— Records for this exercise —
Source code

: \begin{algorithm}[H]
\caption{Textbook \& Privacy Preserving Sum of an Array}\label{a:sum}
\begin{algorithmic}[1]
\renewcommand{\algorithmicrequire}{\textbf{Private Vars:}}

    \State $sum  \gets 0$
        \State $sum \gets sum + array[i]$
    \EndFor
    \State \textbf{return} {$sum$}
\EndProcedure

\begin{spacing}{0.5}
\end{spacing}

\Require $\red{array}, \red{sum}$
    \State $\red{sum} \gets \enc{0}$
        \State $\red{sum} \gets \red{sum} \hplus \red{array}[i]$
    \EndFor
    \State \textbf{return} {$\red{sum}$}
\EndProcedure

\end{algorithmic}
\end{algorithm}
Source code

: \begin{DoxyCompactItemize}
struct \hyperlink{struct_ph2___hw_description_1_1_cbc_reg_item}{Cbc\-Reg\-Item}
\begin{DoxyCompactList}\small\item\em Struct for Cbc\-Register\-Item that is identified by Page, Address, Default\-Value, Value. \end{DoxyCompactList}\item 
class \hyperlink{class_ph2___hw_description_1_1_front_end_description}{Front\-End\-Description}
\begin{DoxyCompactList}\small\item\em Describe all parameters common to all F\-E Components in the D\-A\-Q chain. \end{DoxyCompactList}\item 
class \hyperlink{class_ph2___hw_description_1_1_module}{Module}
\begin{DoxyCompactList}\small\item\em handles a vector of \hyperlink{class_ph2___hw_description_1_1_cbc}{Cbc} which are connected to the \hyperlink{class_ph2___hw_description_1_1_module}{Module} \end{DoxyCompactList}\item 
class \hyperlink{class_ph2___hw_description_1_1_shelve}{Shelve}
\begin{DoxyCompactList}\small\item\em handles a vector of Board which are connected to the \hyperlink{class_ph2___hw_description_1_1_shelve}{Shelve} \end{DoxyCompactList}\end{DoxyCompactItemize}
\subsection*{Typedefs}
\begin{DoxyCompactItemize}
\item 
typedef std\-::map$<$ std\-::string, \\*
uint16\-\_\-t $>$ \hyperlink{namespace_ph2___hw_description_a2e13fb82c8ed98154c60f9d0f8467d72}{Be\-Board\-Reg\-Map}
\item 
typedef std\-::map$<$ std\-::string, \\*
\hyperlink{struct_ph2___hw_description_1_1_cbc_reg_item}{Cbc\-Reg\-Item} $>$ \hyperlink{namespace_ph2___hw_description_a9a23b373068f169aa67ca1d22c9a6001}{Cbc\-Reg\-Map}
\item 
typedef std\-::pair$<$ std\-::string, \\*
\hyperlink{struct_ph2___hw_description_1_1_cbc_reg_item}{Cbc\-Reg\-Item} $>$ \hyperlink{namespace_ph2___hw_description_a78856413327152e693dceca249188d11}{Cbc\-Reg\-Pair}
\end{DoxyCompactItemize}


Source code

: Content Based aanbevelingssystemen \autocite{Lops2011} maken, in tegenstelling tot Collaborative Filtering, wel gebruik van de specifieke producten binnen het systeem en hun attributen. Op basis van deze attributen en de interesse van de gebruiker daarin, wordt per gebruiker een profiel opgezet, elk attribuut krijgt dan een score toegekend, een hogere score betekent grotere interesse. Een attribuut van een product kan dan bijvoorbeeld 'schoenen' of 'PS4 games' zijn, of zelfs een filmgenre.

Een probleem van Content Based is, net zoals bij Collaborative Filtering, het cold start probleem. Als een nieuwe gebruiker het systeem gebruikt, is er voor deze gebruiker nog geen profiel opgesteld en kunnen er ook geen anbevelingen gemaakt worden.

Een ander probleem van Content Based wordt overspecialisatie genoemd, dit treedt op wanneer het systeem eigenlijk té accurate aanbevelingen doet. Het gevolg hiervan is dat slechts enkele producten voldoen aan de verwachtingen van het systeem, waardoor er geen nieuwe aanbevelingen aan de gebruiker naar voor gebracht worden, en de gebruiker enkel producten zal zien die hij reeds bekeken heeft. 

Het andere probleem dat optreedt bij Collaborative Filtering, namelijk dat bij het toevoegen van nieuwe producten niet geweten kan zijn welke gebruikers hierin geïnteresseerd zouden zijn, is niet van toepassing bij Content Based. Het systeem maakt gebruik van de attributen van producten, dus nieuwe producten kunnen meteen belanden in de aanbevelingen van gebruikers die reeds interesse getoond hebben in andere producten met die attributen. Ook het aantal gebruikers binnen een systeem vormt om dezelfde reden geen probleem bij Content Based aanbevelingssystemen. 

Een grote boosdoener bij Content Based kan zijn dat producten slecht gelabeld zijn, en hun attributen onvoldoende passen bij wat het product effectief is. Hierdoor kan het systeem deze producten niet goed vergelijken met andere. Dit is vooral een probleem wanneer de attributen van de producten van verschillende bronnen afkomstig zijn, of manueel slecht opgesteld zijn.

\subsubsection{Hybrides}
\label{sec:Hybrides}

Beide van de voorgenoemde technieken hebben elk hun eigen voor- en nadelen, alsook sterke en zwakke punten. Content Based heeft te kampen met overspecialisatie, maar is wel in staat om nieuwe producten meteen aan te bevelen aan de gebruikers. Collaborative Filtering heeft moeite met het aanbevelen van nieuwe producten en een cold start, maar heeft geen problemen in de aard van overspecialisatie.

— Your instructions —
Count up the lines in the entries above where the word "overspecialisatie" appears, and give the figure with nothing added.

— Task result —
2